No, he said, as if I was asking the stupidest question in the universe, the problem is that our database can’t handle the volume of data that we are putting into it.

Bingo.

While everyone else was trying to sell him a brand-new, expensive database, I discovered the root of the problem and sold him a module that streamlined his data entry and saved his company tens of thousands of dollars.

In this way, not only did I end up obtaining the information I needed for my process, but my client started to see me as a trusted source of advice.

I was always challenging my guys with the fact that we as vendors have sold our solutions more often than the client has bought solutions like ours. So we have an information advantage that lets us challenge our client and sell them on the next step of our process.

Sales Process Objection #4: There is a formal process setup; we can’t stick to the process

If you’ve ever dealt with governmental or heavily regulated markets, you know how difficult (and competitive) answering a Request for Proposal can be.

And whether it’s with a big bank, a large telecom firm, or a company that’s either partially or wholly owned by a government entity, reps often find their process disintegrating in the face of so many unbending requirements.
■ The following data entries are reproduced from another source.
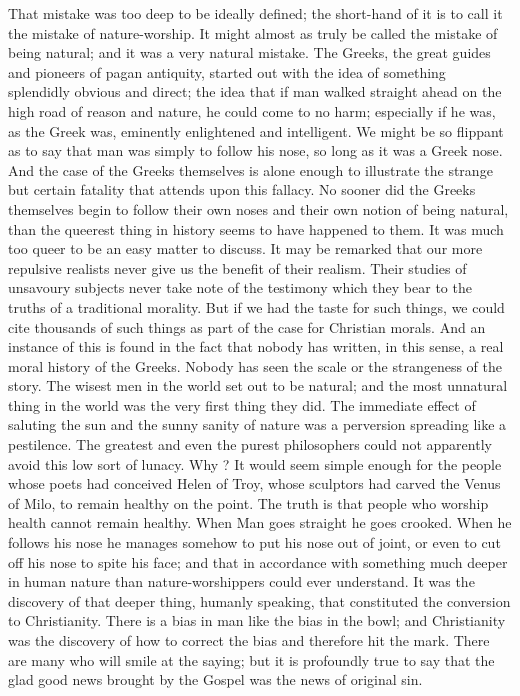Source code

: \documentclass{book}
\begin{document}
That mistake was too deep to be ideally defined; the short-hand of it is to call it the mistake of nature-worship. It might almost as truly be called the mistake of being natural; and it was a very natural mistake. The Greeks, the great guides and pioneers of pagan antiquity, started out with the idea of something splendidly obvious and direct; the idea that if man walked straight ahead on the high road of reason and nature, he could come to no harm; especially if he was, as the Greek was, eminently enlightened and intelligent. We might be so flippant as to say that man was simply to follow his nose, so long as it was a Greek nose. And the case of the Greeks themselves is alone enough to illustrate the strange but certain fatality that attends upon this fallacy. No sooner did the Greeks themselves begin to follow their own noses and their own notion of being natural, than the queerest thing in history seems to have happened to them. It was much too queer to be an easy matter to discuss. It may be remarked that our more repulsive realists never give us the benefit of their realism. Their studies of unsavoury subjects never take note of the testimony which they bear to the truths of a traditional morality. But if we had the taste for such things, we could cite thousands of such things as part of the case for Christian morals. And an instance of this is found in the fact that nobody has written, in this sense, a real moral history of the Greeks. Nobody has seen the scale or the strangeness of the story. The wisest men in the world set out to be natural; and the most unnatural thing in the world was the very first thing they did. The immediate effect of saluting the sun and the sunny sanity of nature was a perversion spreading like a pestilence. The greatest and even the purest philosophers could not apparently avoid this low sort of lunacy. Why ? It would seem simple enough for the people whose poets had conceived Helen of Troy, whose sculptors had carved the Venus of Milo, to remain healthy on the point. The truth is that people who worship health cannot remain healthy. When Man goes straight he goes crooked. When he follows his nose he manages somehow to put his nose out of joint, or even to cut off his nose to spite his face; and that in accordance with something much deeper in human nature than nature-worshippers could ever understand. It was the discovery of that deeper thing, humanly speaking, that constituted the conversion to Christianity. There is a bias in man like the bias in the bowl; and Christianity was the discovery of how to correct the bias and therefore hit the mark. There are many who will smile at the saying; but it is profoundly true to say that the glad good news brought by the Gospel was the news of original sin.
\end{document}
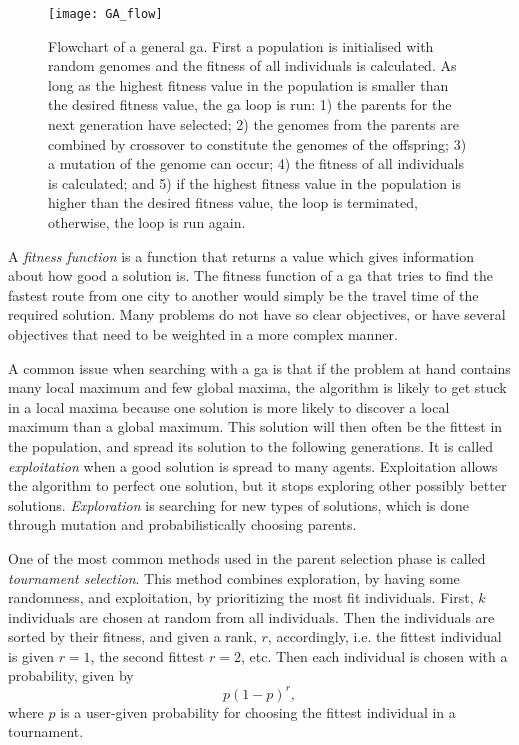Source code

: \begin{figure}[htbp]
    \centering
    \texttt{[image: GA\_flow]}
    \caption[Flowchart of a general \ac{ga}.]{Flowchart of a general \ac{ga}. First a population is initialised with random genomes and the fitness of all individuals is calculated. As long as the highest fitness value in the population is smaller than the desired fitness value, the \ac{ga} loop is run: 1) the parents for the next generation have selected; 2) the genomes from the parents are combined by crossover to constitute the genomes of the offspring; 3) a mutation of the genome can occur; 4) the fitness of all individuals is calculated; and 5) if the highest fitness value in the population is higher than the desired fitness value, the loop is terminated, otherwise, the loop is run again.}
    \label{fig:GA}
\end{figure}

A \textit{fitness function} is a function that returns a value which gives information about how good a solution is. The fitness function of a \ac{ga} that tries to find the fastest route from one city to another would simply be the travel time of the required solution. Many problems do not have so clear objectives, or have several objectives that need to be weighted in a more complex manner.

A common issue when searching with a \ac{ga} is that if the problem at hand contains many local maximum and few global maxima, the algorithm is likely to get stuck in a local maxima because one solution is more likely to discover a local maximum than a global maximum. This solution will then often be the fittest in the population, and spread its solution to the following generations. It is called \textit{exploitation} when a good solution is spread to many agents. Exploitation allows the algorithm to perfect one solution, but it stops exploring other possibly better solutions. \textit{Exploration} is searching for new types of solutions, which is done through mutation and probabilistically choosing parents. 

One of the most common methods used in the parent selection phase is called \textit{tournament selection}. This method combines exploration, by having some randomness, and exploitation, by prioritizing the most fit individuals. First, $k$ individuals are chosen at random from all individuals. Then the individuals are sorted by their fitness, and given a rank, $r$, accordingly, i.e. the fittest individual is given $r=1$, the second fittest $r=2$, etc. Then each individual is chosen with a probability, given by
\begin{equation}
p(1-p)^r,
\end{equation}
where $p$ is a user-given probability for choosing the fittest individual in a tournament. 

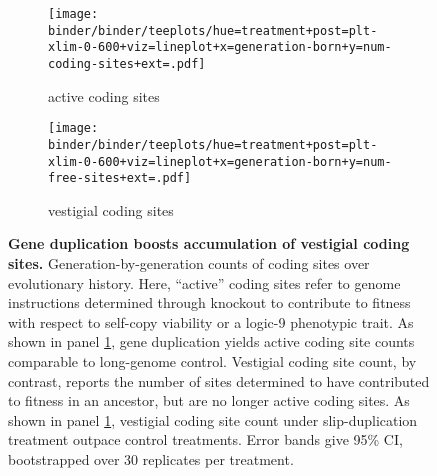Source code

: \begin{figure}
    \centering
    \begin{subfigure}{\linewidth}
    \texttt{[image: binder/binder/teeplots/hue=treatment+post=plt-xlim-0-600+viz=lineplot+x=generation-born+y=num-coding-sites+ext=.pdf]}
    \caption{\footnotesize active coding sites}
    \label{fig:num-coding-sites:active}
    \end{subfigure}

    \begin{subfigure}{\linewidth}
\texttt{[image: binder/binder/teeplots/hue=treatment+post=plt-xlim-0-600+viz=lineplot+x=generation-born+y=num-free-sites+ext=.pdf]}
    \caption{\footnotesize vestigial coding sites}
    \label{fig:num-coding-sites:vestigial}
    \end{subfigure}
    \caption{
        \textbf{Gene duplication boosts accumulation of vestigial coding sites.}
        \footnotesize
        Generation-by-generation counts of coding sites over evolutionary history.
        Here, ``active'' coding sites refer to genome instructions determined through knockout to contribute to fitness with respect to self-copy viability or a logic-9 phenotypic trait.
        As shown in panel \ref{fig:num-coding-sites:active}, gene duplication yields active coding site counts comparable to long-genome control.
        Vestigial coding site count, by contrast, reports the number of sites determined to have contributed to fitness in an ancestor, but are no longer active coding sites.
        As shown in panel \ref{fig:num-coding-sites:active}, vestigial coding site count under slip-duplication treatment outpace control treatments.
        Error bands give 95\% CI, bootstrapped over 30 replicates per treatment.
    }
    \label{fig:num-coding-sites}
\end{figure}
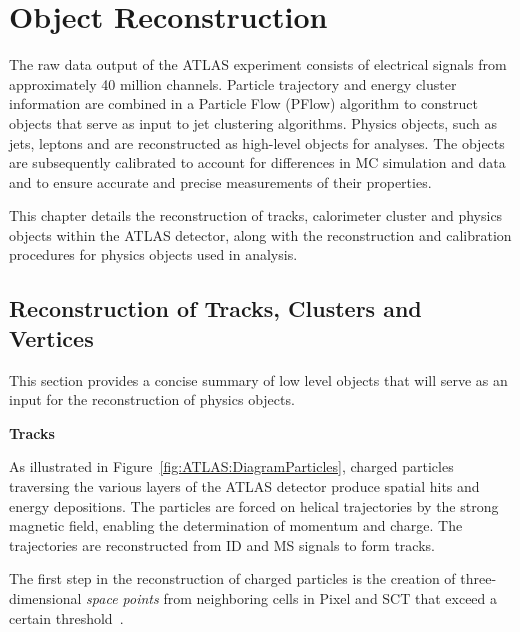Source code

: \chapter{Object Reconstruction}
\label{chap:ObjectReco}

The raw data output of the ATLAS experiment consists of electrical signals from approximately 40 million channels. 
Particle trajectory and energy cluster information are combined in a Particle Flow (PFlow) algorithm to construct objects that serve as input to jet clustering algorithms.
Physics objects, such as jets, leptons and \ETmiss are reconstructed as high-level objects for analyses. The objects are subsequently calibrated to account for differences
in MC simulation and data and to ensure accurate and precise measurements of their
properties.

This chapter details the reconstruction of tracks, calorimeter cluster and physics objects within the ATLAS detector,
along with the reconstruction and calibration
procedures for physics objects used in analysis.

\section{Reconstruction of Tracks, Clusters and Vertices}
\label{sec:ObjRecl:Tracks}
This section provides a concise summary of low level objects that will serve as an input for the reconstruction of physics objects.

\vspace{.5cm}
\noindent
\textbf{Tracks}
\vspace{.5cm}

\noindent
As illustrated in Figure~\ref{fig:ATLAS:DiagramParticles}, charged particles traversing
the various layers of the ATLAS detector produce spatial hits and energy depositions.
The particles are forced on helical trajectories by the
strong magnetic field, enabling the determination of momentum and charge.
The trajectories are reconstructed from ID and MS signals to form tracks.

The first step in the reconstruction of charged particles is the creation of three-dimensional \textit{space points} from neighboring cells in Pixel and SCT that exceed a certain threshold~\cite{PERF-2015-08}.

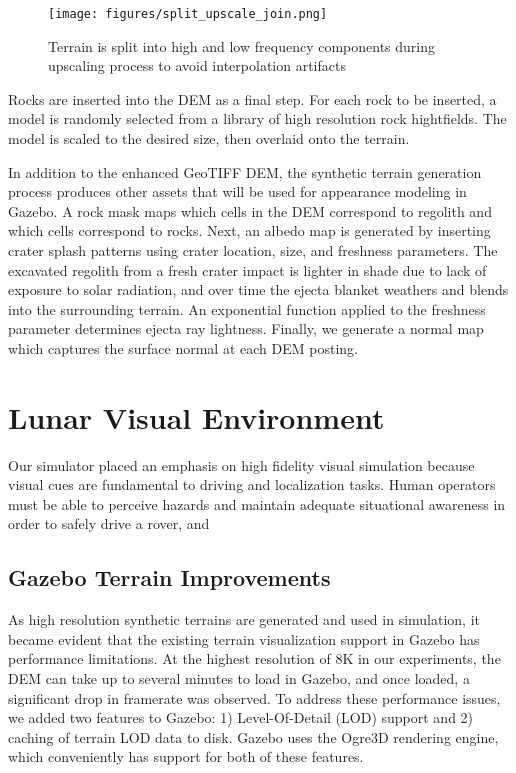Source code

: \documentclass[twocolumn,letterpaper]{IEEEAerospaceCLS}  %
\begin{document}
\begin{figure}[h!]
  \texttt{[image: figures/split\_upscale\_join.png]}
    \caption{Terrain is split into high and low frequency components during upscaling process to avoid interpolation artifacts}
    \label{fig:split_upscale_join}
\end{figure}

Rocks are inserted into the DEM as a final step. For each rock to be inserted, a model is randomly selected from a library of high resolution rock hightfields. The model is scaled to the desired size, then overlaid onto the terrain.

In addition to the enhanced GeoTIFF DEM, the synthetic terrain generation process produces other assets that will be used for appearance modeling in Gazebo. 
A rock mask maps which cells in the DEM correspond to regolith and which cells correspond to rocks. 
Next, an albedo map is generated by inserting crater splash patterns using crater location, size, and freshness parameters. 
The excavated regolith from a fresh crater impact is lighter in shade due to lack of exposure to solar radiation, and over time the ejecta blanket weathers and blends into the surrounding terrain. 
An exponential function applied to the freshness parameter determines ejecta ray lightness. 
Finally, we generate a normal map which captures the surface normal at each DEM posting. 


\section{Lunar Visual Environment}
Our simulator placed an emphasis on high fidelity visual simulation because visual cues are fundamental to driving and localization tasks. Human operators must be able to perceive hazards and maintain adequate situational awareness in order to safely drive a rover, and 


\subsection{Gazebo Terrain Improvements}

As high resolution synthetic terrains are generated and used in simulation, it became evident that the existing terrain visualization support in Gazebo has performance limitations. 
At the highest resolution of 8K in our experiments, the DEM can take up to several minutes to load in Gazebo, and once loaded, a significant drop in framerate was observed. 
To address these performance issues, we added two features to Gazebo: 1) Level-Of-Detail (LOD) support and 2) caching of terrain LOD data to disk.
Gazebo uses the Ogre3D rendering engine, which conveniently has support for both of these features. 
\end{document}
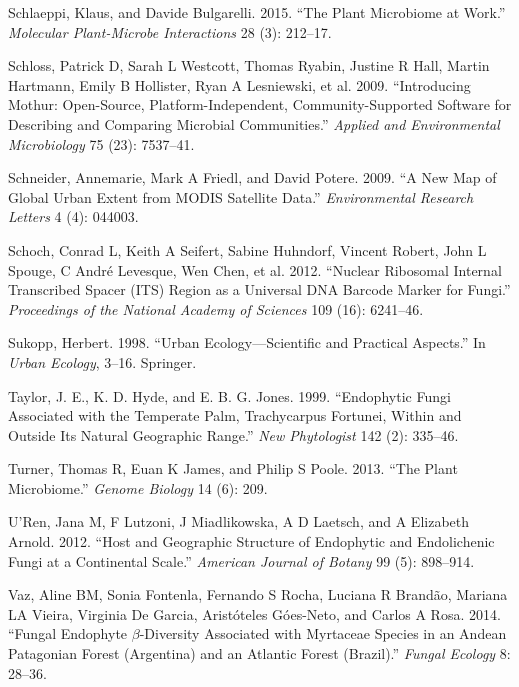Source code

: \documentclass[fleqn,10pt,lineno]{wlpeerj} %
\newlength{\cslhangindent}
\newenvironment{CSLReferences}[2] %
 {%
  \setlength{\parindent}{0pt}
  \ifodd #1 \everypar{\setlength{\hangindent}{\cslhangindent}}\ignorespaces\fi
  \ifnum #2 > 0
  \setlength{\parskip}{#2\baselineskip}
  \fi
 }%
 {}
\begin{document}
\begin{CSLReferences}{1}{0}
\leavevmode{}%
Schlaeppi, Klaus, and Davide Bulgarelli. 2015. {``The Plant Microbiome
at Work.''} \emph{Molecular Plant-Microbe Interactions} 28 (3): 212--17.

\leavevmode{}%
Schloss, Patrick D, Sarah L Westcott, Thomas Ryabin, Justine R Hall,
Martin Hartmann, Emily B Hollister, Ryan A Lesniewski, et al. 2009.
{``Introducing Mothur: Open-Source, Platform-Independent,
Community-Supported Software for Describing and Comparing Microbial
Communities.''} \emph{Applied and Environmental Microbiology} 75 (23):
7537--41.

\leavevmode{}%
Schneider, Annemarie, Mark A Friedl, and David Potere. 2009. {``A New
Map of Global Urban Extent from MODIS Satellite Data.''}
\emph{Environmental Research Letters} 4 (4): 044003.

\leavevmode{}%
Schoch, Conrad L, Keith A Seifert, Sabine Huhndorf, Vincent Robert, John
L Spouge, C André Levesque, Wen Chen, et al. 2012. {``Nuclear Ribosomal
Internal Transcribed Spacer (ITS) Region as a Universal DNA Barcode
Marker for Fungi.''} \emph{Proceedings of the National Academy of
Sciences} 109 (16): 6241--46.

\leavevmode{}%
Sukopp, Herbert. 1998. {``Urban Ecology---Scientific and Practical
Aspects.''} In \emph{Urban Ecology}, 3--16. Springer.

\leavevmode{}%
Taylor, J. E., K. D. Hyde, and E. B. G. Jones. 1999. {``Endophytic Fungi
Associated with the Temperate Palm, Trachycarpus Fortunei, Within and
Outside Its Natural Geographic Range.''} \emph{New Phytologist} 142 (2):
335--46.

\leavevmode{}%
Turner, Thomas R, Euan K James, and Philip S Poole. 2013. {``The Plant
Microbiome.''} \emph{Genome Biology} 14 (6): 209.

\leavevmode{}%
U'Ren, Jana M, F Lutzoni, J Miadlikowska, A D Laetsch, and A Elizabeth
Arnold. 2012. {``Host and Geographic Structure of Endophytic and
Endolichenic Fungi at a Continental Scale.''} \emph{American Journal of
Botany} 99 (5): 898--914.

\leavevmode{}%
Vaz, Aline BM, Sonia Fontenla, Fernando S Rocha, Luciana R Brandão,
Mariana LA Vieira, Virginia De Garcia, Aristóteles Góes-Neto, and Carlos
A Rosa. 2014. {``Fungal Endophyte \(\beta\)-Diversity Associated with
Myrtaceae Species in an Andean Patagonian Forest (Argentina) and an
Atlantic Forest (Brazil).''} \emph{Fungal Ecology} 8: 28--36.


\end{CSLReferences}
\end{document}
Personally I faced RFPs where people from the client’s company couldn’t even talk to sales reps outside of the proposal, and were required to share each vendor’s proposal with the competitor’s. So good-bye to your unique proposition.

In these cases, your reps are at the mercy of the RFP, and they basically have no chance of living their process.

The smarter ones will avoid RFPs altogether, but the rest will stubbornly try to adjust their process to a web of formalities.

This actually speaks to a bigger problem, which is that your reps shouldn’t answer an RFP that they haven’t “influenced.” That is, an RFP where they weren’t already talking to the client and generating the demand that led to the RFP in the first place.

If instead they find themselves answering an RFP, the chance of winning falls to less than 20%.

How to handle it

Train your reps to stay away from RFPs they didn’t help initiate. Otherwise they’ll simply arrive too late in the buying process for a sales process to be applicable and will have a much narrower chance of closing the deal.

In they do decide to participate in non-initiated RFPs, it should be only when it doesn’t smell like one of your competitors has influenced it, your company has a strong footprint in the market, and you already have the access to the main evaluators and decision makers it’ll take to win the deal.

Otherwise, have fun watching your reps splash around in hopeless waters.

Conclusion

A sales process is only as good as the reps who live it, and they take will take their cues from their managers.

So if you want the kind of total engagement that will lift your entire sales team to a new level, you have to be the one living, breathing, and embodying your process.

If you are need any help understanding your process more deeply, don’t hesitate to ask your management or peers. Believe me, they struggle just like you! (Even if they don’t want to admit it).

And while it might sound obvious, your coaching sessions with your reps must be centered on their success, not yours. When you help them achieve their goals and they start to see you as a mentor who’s helping them grow personally as well as professionally, you start to develop a sales team that’s dedicated to winning instead of blindly following a hollow process.

So take your time for those reps who are most in need of your help. Accompany them on site and observe the way they are handling their clients.

Only then will you be able to help them reach the level of success they are truly capable.

And when that happens, you’ll never hear another complaint against your sales process again.